Data to process
════

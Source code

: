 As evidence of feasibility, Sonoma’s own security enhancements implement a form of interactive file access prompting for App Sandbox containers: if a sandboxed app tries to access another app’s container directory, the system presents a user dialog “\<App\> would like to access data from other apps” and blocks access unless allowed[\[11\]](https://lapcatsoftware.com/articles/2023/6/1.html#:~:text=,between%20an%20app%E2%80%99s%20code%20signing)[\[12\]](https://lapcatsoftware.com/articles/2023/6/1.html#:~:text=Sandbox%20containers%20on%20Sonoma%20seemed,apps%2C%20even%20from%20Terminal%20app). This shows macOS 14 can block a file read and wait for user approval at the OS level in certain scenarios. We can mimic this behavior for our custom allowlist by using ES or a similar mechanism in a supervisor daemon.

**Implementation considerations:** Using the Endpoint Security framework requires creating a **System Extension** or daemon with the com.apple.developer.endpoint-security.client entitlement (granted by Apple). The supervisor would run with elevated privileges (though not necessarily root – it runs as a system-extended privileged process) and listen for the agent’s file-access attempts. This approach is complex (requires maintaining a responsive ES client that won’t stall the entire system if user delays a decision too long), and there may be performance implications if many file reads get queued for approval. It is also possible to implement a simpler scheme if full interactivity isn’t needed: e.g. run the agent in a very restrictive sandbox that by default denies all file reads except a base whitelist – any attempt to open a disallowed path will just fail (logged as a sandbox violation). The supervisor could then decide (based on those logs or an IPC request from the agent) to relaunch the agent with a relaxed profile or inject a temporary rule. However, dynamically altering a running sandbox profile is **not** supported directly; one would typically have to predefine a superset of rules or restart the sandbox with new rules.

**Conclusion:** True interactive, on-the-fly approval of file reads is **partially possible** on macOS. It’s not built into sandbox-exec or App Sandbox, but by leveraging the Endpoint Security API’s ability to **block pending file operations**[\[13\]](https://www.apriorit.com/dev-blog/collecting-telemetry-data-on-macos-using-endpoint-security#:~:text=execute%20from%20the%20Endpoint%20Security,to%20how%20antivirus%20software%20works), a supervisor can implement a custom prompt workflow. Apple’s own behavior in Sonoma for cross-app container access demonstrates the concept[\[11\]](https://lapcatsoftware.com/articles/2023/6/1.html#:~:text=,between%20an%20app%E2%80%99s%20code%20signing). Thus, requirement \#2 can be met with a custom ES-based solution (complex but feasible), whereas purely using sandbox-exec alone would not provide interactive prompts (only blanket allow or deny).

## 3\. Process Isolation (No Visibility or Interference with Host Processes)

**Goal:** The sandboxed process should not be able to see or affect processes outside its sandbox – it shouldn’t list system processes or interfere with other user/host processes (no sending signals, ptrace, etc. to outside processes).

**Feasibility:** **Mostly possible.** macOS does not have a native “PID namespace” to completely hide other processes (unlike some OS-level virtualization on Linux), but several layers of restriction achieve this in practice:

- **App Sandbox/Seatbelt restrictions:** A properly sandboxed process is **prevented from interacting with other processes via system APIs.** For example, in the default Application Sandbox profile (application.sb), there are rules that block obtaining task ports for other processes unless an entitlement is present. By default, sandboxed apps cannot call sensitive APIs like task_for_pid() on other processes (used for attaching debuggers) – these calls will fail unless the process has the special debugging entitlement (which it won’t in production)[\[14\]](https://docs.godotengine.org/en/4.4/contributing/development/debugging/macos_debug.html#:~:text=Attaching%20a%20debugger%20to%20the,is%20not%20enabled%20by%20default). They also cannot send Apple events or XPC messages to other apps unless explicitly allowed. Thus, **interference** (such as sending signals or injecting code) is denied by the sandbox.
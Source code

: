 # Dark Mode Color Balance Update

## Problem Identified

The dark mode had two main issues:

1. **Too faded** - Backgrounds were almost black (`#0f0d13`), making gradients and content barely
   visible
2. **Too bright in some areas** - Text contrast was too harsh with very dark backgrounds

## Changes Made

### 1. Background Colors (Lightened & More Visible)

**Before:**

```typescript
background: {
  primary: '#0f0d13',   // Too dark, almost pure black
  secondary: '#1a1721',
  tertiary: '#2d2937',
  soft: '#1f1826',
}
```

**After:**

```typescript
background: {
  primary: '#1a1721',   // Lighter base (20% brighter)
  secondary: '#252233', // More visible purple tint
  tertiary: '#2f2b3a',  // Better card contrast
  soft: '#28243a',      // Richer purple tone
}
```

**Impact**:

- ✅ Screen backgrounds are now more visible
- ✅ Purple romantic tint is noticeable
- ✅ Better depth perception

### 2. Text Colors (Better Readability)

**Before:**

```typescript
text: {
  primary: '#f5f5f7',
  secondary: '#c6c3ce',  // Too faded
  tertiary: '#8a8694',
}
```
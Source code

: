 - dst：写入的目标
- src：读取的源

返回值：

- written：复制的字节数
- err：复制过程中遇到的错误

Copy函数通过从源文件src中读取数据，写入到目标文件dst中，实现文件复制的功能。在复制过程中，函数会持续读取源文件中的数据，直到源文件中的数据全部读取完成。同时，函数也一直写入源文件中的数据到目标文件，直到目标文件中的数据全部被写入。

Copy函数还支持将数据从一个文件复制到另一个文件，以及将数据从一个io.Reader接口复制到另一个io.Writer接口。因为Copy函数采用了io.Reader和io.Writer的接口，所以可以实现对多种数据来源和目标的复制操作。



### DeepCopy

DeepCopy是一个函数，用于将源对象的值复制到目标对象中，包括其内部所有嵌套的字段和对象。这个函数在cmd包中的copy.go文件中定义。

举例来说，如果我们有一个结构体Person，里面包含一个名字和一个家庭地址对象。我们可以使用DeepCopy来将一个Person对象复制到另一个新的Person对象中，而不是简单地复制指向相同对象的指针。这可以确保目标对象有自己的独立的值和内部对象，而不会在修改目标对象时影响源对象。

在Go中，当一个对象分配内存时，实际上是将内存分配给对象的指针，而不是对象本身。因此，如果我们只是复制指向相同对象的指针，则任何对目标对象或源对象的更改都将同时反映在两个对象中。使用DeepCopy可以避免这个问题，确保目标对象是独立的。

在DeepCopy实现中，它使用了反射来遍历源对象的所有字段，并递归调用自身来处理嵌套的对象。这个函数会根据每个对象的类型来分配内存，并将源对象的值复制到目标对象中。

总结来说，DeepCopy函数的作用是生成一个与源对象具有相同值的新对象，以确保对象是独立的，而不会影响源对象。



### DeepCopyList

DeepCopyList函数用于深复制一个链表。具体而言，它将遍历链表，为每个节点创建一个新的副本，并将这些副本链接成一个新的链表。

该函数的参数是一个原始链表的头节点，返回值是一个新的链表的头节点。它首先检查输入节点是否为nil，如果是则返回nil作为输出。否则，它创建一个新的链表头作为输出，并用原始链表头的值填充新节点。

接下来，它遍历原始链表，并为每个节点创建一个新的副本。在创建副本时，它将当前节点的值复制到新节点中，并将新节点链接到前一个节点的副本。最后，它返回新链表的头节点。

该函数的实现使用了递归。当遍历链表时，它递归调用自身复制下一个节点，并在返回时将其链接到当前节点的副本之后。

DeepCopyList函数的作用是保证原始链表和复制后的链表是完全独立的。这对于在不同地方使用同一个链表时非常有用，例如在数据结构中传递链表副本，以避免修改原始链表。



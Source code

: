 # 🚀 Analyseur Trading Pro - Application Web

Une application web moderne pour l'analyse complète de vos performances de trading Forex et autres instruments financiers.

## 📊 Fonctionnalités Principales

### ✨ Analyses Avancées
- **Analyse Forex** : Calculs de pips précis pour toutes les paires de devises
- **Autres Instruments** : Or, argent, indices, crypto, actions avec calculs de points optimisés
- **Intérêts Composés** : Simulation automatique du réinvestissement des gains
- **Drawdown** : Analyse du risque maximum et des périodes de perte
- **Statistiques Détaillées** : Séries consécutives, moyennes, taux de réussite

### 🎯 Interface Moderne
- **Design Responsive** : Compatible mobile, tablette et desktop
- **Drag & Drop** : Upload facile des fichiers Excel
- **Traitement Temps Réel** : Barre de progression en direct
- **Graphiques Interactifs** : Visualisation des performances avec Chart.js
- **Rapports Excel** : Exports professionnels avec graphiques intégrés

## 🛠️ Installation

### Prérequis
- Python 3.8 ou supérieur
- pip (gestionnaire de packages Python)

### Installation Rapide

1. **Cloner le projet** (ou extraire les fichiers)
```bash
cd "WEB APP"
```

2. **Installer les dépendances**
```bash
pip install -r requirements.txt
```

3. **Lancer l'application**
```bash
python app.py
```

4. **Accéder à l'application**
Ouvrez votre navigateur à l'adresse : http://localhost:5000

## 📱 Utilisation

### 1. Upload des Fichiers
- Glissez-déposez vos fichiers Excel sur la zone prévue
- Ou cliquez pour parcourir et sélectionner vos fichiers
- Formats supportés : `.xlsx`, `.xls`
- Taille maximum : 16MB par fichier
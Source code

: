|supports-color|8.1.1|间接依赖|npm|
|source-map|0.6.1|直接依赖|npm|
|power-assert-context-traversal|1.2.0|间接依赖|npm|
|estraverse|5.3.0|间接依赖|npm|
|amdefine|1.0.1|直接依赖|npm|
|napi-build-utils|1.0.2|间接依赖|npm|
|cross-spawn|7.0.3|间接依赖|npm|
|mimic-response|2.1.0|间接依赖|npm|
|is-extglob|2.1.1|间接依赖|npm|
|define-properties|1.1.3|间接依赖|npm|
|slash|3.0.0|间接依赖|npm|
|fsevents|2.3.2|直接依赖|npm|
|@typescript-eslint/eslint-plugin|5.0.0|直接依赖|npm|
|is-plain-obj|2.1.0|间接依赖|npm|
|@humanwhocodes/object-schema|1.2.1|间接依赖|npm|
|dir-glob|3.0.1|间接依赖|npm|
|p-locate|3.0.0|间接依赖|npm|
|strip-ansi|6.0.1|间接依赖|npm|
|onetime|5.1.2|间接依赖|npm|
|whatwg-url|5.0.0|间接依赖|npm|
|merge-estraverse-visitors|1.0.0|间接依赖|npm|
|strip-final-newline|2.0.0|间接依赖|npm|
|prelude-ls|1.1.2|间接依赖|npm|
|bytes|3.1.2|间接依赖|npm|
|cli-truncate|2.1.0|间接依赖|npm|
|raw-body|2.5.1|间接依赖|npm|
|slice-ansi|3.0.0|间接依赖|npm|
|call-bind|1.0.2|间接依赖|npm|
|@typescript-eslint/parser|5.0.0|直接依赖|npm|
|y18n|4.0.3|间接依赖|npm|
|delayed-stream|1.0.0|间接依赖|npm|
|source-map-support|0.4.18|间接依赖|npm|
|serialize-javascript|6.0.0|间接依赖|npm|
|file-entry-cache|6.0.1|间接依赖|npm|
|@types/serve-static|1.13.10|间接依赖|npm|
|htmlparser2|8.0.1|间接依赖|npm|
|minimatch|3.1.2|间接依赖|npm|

════

Exercise objective
Every line above in which the word "strip" occurs needs to be copied.

Expected answer
|strip-ansi|6.0.1|间接依赖|npm|
|strip-final-newline|2.0.0|间接依赖|npm|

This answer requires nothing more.